__DATA EXTRACT__.

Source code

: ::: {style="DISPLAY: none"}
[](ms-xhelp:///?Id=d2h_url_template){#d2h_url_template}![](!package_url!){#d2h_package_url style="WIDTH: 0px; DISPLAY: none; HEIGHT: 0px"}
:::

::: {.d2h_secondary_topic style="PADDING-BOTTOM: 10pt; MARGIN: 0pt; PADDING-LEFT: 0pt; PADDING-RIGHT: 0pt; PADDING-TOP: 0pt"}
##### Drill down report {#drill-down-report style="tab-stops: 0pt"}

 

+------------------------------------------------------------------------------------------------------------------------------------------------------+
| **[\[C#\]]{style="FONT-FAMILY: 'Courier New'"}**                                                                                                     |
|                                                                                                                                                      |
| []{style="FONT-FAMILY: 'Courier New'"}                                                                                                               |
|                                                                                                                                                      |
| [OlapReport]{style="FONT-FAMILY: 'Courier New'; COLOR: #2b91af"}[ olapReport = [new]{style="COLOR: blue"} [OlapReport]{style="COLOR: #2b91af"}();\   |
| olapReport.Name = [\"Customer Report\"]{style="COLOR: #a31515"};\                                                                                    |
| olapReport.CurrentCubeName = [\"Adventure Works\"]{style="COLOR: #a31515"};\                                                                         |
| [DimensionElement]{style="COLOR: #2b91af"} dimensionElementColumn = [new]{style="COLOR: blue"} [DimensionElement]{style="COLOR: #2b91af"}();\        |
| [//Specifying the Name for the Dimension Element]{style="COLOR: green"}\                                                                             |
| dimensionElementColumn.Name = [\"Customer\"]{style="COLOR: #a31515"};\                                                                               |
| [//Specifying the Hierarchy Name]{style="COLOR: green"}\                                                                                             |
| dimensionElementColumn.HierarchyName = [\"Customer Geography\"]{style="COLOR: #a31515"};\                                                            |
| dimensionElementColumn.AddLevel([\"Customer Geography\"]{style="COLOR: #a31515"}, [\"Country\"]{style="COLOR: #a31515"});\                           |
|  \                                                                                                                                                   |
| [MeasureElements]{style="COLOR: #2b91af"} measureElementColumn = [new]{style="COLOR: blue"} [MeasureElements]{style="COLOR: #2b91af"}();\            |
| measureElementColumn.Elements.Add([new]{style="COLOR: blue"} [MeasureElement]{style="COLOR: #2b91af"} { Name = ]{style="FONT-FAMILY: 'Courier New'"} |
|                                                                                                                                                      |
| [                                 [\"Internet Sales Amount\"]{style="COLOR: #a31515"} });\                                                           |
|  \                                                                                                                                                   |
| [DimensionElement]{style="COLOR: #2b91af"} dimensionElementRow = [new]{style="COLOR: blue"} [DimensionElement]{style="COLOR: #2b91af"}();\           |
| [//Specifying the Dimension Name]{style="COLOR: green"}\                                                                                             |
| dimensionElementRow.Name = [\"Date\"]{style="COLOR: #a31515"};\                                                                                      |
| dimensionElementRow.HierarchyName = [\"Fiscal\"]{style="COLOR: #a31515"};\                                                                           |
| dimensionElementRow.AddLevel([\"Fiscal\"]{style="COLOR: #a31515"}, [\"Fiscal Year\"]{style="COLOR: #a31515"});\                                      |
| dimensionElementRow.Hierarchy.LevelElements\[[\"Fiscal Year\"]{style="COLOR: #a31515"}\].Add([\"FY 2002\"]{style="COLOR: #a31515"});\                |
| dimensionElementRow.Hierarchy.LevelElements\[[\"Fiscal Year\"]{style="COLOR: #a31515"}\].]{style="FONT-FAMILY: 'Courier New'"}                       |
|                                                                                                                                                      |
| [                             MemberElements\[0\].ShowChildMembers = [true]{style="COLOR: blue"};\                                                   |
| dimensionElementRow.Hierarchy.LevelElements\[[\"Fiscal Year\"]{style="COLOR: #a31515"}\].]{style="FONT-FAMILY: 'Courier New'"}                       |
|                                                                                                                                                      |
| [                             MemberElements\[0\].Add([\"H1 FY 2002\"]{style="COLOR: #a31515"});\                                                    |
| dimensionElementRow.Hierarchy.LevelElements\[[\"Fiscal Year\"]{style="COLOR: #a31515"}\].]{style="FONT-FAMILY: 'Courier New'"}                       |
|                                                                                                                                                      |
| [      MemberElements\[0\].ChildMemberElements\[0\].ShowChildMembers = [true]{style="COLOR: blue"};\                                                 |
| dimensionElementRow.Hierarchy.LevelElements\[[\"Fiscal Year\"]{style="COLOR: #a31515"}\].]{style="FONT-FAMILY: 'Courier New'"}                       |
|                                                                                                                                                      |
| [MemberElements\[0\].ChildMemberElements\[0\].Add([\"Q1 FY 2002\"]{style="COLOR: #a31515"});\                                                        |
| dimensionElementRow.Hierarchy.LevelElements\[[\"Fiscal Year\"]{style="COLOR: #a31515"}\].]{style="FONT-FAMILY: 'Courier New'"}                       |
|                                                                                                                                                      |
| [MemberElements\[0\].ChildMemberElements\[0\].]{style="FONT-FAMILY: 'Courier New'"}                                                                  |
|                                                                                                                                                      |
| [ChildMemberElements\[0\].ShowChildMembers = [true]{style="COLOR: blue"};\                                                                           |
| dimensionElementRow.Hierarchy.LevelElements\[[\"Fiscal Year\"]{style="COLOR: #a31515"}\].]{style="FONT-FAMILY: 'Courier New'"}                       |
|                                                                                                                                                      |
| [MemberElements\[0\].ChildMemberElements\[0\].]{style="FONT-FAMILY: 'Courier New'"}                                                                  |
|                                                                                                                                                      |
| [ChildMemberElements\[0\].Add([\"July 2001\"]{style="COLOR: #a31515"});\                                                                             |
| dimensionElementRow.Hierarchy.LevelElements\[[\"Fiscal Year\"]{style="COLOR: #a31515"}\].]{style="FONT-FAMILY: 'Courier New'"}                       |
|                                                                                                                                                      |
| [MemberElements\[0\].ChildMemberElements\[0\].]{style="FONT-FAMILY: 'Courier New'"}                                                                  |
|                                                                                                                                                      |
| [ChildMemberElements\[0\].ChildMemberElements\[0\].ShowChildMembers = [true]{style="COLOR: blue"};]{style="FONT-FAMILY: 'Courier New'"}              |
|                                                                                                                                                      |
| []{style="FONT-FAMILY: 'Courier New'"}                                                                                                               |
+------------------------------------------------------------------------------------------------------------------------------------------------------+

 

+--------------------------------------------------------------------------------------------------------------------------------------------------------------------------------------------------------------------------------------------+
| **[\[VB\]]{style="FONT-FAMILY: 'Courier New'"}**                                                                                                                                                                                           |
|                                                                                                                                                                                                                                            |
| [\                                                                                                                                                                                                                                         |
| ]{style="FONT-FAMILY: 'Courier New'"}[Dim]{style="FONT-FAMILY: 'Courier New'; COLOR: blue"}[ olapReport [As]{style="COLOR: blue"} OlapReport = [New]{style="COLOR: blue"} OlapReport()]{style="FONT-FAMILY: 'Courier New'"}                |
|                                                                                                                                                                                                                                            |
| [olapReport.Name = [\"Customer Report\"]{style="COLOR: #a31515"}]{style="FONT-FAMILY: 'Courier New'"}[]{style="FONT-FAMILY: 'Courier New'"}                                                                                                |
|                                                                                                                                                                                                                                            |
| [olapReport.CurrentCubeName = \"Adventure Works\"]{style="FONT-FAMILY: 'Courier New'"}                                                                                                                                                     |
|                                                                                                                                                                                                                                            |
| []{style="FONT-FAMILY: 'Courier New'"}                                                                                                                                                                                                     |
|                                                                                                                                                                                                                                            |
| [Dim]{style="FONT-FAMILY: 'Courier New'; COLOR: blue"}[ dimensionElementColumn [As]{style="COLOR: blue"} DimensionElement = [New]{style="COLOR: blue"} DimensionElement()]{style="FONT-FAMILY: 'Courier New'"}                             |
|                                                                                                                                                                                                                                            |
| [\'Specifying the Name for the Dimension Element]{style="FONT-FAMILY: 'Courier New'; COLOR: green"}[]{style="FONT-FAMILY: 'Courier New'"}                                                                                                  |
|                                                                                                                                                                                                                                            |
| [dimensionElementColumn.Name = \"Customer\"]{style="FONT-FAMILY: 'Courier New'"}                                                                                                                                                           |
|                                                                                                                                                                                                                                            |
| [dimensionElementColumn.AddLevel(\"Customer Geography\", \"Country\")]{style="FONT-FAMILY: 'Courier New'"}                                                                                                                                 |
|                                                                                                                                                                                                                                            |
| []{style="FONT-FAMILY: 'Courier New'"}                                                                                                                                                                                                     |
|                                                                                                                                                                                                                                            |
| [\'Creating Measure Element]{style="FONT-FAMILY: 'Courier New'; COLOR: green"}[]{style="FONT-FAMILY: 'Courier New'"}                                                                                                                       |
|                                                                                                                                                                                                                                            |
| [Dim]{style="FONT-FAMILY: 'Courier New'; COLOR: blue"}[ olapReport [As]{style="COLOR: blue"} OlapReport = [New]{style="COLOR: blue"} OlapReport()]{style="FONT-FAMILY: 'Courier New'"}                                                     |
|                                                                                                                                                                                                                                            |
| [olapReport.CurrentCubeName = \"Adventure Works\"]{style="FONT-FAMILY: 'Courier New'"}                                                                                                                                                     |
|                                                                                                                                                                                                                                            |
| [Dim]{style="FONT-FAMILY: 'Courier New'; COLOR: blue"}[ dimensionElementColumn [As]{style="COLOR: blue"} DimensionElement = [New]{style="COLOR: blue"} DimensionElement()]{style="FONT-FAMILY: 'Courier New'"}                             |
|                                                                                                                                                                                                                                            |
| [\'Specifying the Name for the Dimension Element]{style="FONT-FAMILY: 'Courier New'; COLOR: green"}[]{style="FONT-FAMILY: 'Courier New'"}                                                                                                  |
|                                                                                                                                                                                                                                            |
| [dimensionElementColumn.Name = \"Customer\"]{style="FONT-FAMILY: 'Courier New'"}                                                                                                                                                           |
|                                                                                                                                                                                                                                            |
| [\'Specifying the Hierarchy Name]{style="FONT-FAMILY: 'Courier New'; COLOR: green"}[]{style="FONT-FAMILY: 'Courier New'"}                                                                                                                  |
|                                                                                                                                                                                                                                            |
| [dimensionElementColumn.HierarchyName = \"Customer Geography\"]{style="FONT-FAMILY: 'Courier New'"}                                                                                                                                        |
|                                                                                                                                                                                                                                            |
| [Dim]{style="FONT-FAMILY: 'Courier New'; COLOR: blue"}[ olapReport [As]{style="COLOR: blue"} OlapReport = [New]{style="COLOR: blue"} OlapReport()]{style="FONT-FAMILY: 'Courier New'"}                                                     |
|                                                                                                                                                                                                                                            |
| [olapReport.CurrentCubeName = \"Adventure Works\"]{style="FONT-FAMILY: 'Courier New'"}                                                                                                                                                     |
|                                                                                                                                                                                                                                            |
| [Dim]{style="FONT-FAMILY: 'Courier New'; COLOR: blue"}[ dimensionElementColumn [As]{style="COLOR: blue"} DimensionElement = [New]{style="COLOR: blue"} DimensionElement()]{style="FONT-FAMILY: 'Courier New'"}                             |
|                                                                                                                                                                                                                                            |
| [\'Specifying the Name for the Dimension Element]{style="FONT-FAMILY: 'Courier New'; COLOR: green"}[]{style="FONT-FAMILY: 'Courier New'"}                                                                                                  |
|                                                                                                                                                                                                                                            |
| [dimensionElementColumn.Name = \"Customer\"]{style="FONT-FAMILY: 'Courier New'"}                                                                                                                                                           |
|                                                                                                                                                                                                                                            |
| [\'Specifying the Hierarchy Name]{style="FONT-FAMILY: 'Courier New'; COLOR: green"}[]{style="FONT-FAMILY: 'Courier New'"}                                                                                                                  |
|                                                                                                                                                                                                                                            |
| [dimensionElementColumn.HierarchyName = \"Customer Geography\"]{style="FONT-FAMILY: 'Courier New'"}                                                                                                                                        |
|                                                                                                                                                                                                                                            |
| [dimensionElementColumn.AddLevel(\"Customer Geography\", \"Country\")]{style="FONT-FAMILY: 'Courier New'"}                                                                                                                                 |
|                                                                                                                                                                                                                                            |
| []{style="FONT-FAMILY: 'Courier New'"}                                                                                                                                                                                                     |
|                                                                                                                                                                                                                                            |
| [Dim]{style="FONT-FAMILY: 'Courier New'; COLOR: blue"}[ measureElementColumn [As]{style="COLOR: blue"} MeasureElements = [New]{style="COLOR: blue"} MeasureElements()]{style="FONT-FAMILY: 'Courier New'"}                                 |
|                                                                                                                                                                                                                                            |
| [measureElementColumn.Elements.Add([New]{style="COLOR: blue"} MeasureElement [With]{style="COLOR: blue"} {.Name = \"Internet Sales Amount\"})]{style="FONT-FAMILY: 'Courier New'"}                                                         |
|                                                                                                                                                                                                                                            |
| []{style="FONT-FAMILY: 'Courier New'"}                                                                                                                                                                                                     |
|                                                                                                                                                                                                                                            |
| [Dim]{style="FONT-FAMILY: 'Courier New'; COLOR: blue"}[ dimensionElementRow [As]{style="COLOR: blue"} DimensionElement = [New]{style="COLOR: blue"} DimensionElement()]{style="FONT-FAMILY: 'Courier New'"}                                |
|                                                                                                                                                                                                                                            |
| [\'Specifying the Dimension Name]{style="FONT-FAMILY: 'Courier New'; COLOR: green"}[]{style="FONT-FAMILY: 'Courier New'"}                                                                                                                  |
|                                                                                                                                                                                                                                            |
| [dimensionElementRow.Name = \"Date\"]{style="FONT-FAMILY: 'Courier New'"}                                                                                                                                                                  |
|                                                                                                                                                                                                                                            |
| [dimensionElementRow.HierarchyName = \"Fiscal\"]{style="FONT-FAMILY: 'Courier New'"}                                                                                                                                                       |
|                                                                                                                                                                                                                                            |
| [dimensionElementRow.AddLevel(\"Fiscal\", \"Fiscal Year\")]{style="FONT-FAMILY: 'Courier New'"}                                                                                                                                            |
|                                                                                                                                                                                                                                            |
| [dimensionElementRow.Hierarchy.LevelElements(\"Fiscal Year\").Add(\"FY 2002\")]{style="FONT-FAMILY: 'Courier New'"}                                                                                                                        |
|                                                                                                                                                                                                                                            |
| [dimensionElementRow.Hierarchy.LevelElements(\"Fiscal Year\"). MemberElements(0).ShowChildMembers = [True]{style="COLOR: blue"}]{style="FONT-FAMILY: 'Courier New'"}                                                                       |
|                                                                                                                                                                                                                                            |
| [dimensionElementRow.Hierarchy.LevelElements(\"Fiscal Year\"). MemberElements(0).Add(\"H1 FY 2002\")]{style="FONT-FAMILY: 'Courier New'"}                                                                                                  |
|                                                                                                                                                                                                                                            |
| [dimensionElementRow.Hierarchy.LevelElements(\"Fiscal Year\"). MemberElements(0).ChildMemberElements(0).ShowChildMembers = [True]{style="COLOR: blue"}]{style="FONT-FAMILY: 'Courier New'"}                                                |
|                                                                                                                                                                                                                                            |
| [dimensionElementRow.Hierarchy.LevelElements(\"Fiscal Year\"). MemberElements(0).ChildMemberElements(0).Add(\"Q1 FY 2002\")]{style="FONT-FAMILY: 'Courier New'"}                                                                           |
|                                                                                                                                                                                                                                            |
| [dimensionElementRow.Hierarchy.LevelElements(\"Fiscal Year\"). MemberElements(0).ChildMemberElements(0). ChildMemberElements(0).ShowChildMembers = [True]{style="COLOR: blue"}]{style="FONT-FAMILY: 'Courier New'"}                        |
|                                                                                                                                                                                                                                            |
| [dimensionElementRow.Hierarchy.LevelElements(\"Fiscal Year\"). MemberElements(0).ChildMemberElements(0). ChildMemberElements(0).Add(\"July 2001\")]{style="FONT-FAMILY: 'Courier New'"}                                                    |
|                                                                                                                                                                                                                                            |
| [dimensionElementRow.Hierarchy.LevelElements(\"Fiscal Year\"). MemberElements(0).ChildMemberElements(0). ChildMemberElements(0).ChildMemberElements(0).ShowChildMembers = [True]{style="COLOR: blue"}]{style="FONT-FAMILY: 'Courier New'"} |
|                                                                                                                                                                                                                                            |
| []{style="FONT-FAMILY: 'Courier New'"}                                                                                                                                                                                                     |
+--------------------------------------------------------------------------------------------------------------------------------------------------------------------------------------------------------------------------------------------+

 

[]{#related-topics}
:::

__INSTRUCTIONS TO FOLLOW__. Each line from the top of the material above, through the one that contains "##### Drill down", should be restated word for word.

__EXERCISE OUTPUT__.
Source code

: ::: {style="DISPLAY: none"}
[](ms-xhelp:///?Id=d2h_url_template){#d2h_url_template}![](!package_url!){#d2h_package_url style="WIDTH: 0px; DISPLAY: none; HEIGHT: 0px"}
:::

::: {.d2h_secondary_topic style="PADDING-BOTTOM: 10pt; MARGIN: 0pt; PADDING-LEFT: 0pt; PADDING-RIGHT: 0pt; PADDING-TOP: 0pt"}
##### Drill down report {#drill-down-report style="tab-stops: 0pt"}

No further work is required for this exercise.